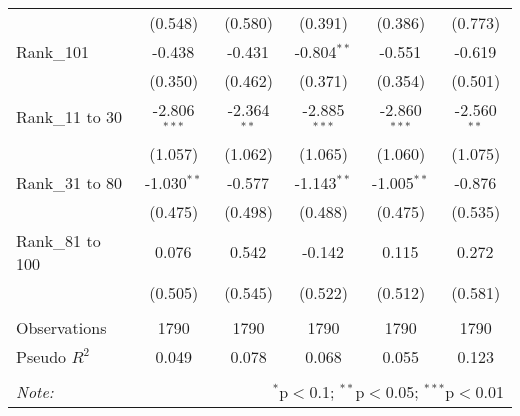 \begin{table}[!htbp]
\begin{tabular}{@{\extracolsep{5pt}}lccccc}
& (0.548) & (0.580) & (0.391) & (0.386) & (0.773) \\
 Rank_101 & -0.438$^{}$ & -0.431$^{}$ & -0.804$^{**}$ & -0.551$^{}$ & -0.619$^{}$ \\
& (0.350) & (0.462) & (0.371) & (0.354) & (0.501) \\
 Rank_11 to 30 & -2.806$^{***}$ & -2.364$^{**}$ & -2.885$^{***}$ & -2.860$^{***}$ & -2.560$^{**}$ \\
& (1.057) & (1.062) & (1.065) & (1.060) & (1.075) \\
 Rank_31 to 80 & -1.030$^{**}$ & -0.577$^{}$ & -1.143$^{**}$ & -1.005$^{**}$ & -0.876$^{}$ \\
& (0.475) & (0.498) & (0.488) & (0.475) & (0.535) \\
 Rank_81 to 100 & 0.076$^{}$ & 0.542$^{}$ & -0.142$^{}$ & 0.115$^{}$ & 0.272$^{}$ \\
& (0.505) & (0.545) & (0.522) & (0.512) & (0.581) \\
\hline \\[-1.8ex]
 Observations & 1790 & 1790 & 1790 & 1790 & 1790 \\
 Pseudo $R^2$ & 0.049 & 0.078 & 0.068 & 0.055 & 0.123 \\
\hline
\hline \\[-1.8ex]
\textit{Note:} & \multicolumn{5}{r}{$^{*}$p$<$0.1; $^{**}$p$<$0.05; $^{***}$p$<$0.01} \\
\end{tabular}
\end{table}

○ ○ ○ ○

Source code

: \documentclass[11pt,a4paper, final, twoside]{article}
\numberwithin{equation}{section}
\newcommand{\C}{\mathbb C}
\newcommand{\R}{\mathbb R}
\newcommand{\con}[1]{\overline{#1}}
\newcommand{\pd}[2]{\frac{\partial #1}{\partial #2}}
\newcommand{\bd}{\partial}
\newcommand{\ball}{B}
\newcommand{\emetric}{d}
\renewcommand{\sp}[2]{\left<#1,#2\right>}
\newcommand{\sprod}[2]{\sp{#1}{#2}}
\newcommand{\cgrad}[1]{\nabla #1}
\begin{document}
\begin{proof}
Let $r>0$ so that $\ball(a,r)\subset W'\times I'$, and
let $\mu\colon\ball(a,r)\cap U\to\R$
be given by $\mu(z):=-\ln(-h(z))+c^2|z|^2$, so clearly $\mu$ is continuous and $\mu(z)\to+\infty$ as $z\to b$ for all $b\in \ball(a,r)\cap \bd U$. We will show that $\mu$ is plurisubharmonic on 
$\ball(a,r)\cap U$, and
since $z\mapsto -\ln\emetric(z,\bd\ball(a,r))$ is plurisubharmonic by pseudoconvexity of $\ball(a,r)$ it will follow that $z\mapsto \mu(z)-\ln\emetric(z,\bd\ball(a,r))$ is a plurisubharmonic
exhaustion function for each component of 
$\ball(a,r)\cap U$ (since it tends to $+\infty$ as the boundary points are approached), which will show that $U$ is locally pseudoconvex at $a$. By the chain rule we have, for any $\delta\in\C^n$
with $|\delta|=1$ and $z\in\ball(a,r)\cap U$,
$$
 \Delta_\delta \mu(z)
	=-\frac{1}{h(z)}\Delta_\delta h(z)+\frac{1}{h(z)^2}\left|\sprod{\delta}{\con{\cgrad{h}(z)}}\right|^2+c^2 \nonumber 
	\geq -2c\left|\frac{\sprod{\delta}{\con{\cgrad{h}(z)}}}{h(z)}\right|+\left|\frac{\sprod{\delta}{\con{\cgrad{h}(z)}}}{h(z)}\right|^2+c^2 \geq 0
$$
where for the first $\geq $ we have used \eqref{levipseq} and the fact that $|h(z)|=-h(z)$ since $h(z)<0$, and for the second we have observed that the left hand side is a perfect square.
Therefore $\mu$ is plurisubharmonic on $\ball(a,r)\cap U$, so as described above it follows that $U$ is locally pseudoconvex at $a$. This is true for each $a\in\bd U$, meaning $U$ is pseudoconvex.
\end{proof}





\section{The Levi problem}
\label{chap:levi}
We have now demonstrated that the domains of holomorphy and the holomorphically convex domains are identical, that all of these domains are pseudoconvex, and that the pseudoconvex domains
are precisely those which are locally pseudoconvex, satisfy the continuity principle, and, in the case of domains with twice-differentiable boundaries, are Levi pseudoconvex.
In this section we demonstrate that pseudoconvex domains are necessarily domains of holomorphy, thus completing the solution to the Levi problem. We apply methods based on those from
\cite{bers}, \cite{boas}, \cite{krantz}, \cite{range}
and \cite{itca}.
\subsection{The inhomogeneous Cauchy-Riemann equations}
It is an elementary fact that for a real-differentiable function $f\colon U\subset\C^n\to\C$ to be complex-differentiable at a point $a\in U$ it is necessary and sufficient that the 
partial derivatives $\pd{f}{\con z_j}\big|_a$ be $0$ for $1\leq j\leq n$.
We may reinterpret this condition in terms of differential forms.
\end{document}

○ ○ ○ ○

HOW TO COMPLETE THIS TASK -
Where does the string "subset" occur in the material? Copy every line where it does.

PROBLEM SOLUTION -
Let $r>0$ so that $\ball(a,r)\subset W'\times I'$, and
It is an elementary fact that for a real-differentiable function $f\colon U\subset\C^n\to\C$ to be complex-differentiable at a point $a\in U$ it is necessary and sufficient that the 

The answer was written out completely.